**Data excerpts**
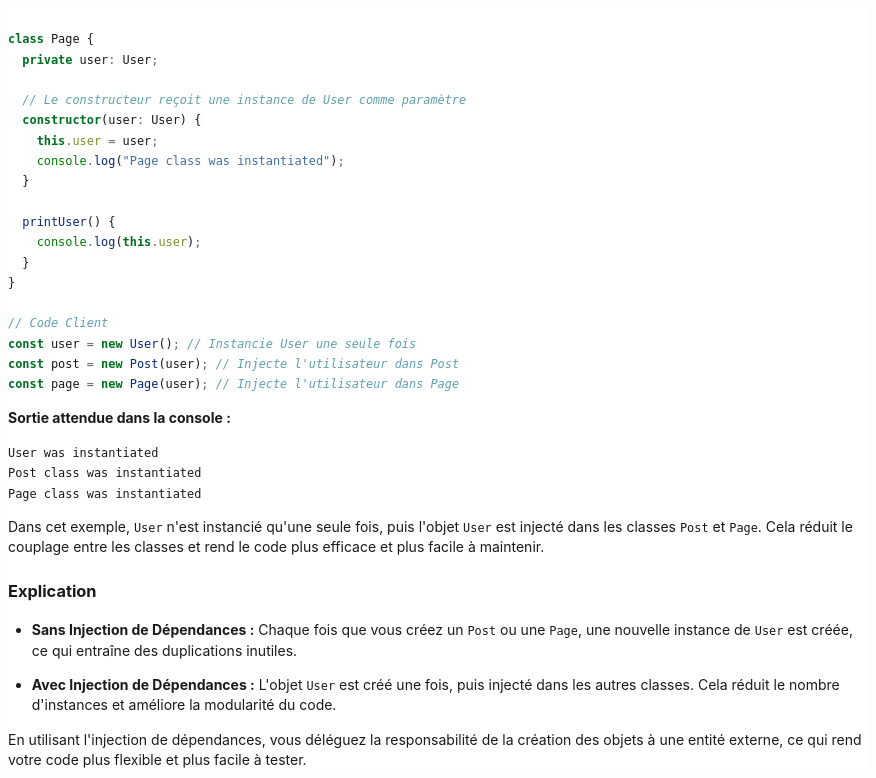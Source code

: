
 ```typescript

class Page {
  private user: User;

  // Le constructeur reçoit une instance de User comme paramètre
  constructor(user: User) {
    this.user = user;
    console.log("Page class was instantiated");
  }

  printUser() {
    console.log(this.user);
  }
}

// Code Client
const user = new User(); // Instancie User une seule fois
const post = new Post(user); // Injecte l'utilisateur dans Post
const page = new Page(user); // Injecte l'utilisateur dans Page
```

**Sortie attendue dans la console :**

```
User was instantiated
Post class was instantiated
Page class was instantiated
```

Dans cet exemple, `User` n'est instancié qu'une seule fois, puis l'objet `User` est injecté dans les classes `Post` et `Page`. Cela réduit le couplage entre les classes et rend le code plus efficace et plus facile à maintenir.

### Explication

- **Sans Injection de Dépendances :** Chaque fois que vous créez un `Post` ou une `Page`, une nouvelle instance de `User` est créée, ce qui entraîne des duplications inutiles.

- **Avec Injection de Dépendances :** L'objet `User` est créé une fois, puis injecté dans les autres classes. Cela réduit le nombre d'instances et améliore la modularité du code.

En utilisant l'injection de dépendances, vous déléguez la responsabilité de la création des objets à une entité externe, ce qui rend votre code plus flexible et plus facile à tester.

--

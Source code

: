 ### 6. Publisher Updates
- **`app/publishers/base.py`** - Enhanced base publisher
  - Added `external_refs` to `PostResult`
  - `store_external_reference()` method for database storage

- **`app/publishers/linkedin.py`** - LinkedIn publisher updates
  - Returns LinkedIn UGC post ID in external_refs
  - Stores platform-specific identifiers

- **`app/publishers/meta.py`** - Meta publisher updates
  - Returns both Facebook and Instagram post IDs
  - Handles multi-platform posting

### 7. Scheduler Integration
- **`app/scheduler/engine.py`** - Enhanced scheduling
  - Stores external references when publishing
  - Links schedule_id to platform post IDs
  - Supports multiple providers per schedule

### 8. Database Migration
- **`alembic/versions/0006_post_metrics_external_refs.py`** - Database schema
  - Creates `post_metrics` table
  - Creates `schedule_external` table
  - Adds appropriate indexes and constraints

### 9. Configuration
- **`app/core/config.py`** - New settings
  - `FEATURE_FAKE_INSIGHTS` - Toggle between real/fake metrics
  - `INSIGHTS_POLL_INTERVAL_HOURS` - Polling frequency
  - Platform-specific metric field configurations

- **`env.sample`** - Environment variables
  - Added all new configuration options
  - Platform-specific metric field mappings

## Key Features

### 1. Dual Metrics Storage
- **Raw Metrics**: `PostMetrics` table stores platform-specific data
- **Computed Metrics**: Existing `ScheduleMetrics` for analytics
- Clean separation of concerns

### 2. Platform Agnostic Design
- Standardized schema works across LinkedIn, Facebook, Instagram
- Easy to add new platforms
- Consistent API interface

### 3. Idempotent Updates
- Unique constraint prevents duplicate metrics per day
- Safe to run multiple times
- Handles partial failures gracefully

---

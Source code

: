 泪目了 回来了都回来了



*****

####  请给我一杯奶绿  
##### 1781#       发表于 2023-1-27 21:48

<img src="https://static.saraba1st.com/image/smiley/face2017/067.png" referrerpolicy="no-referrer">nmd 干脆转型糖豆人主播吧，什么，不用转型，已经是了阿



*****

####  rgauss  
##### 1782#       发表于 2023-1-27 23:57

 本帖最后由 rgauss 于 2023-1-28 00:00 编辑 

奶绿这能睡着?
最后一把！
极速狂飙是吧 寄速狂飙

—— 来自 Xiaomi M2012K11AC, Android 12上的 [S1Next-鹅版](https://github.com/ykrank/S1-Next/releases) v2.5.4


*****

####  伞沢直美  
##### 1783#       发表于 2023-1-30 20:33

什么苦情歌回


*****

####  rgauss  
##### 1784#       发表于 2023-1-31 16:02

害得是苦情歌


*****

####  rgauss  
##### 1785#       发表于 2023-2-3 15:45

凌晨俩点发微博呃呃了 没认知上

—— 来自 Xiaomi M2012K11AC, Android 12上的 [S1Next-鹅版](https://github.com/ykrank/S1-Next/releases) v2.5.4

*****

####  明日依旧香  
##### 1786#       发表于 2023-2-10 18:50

**Assigned task**
Wherever the word "console" turns up in a line of the entries above, copy that line.

**Result of the exercise**
    console.log("Page class was instantiated");
    console.log(this.user);
**Sortie attendue dans la console :**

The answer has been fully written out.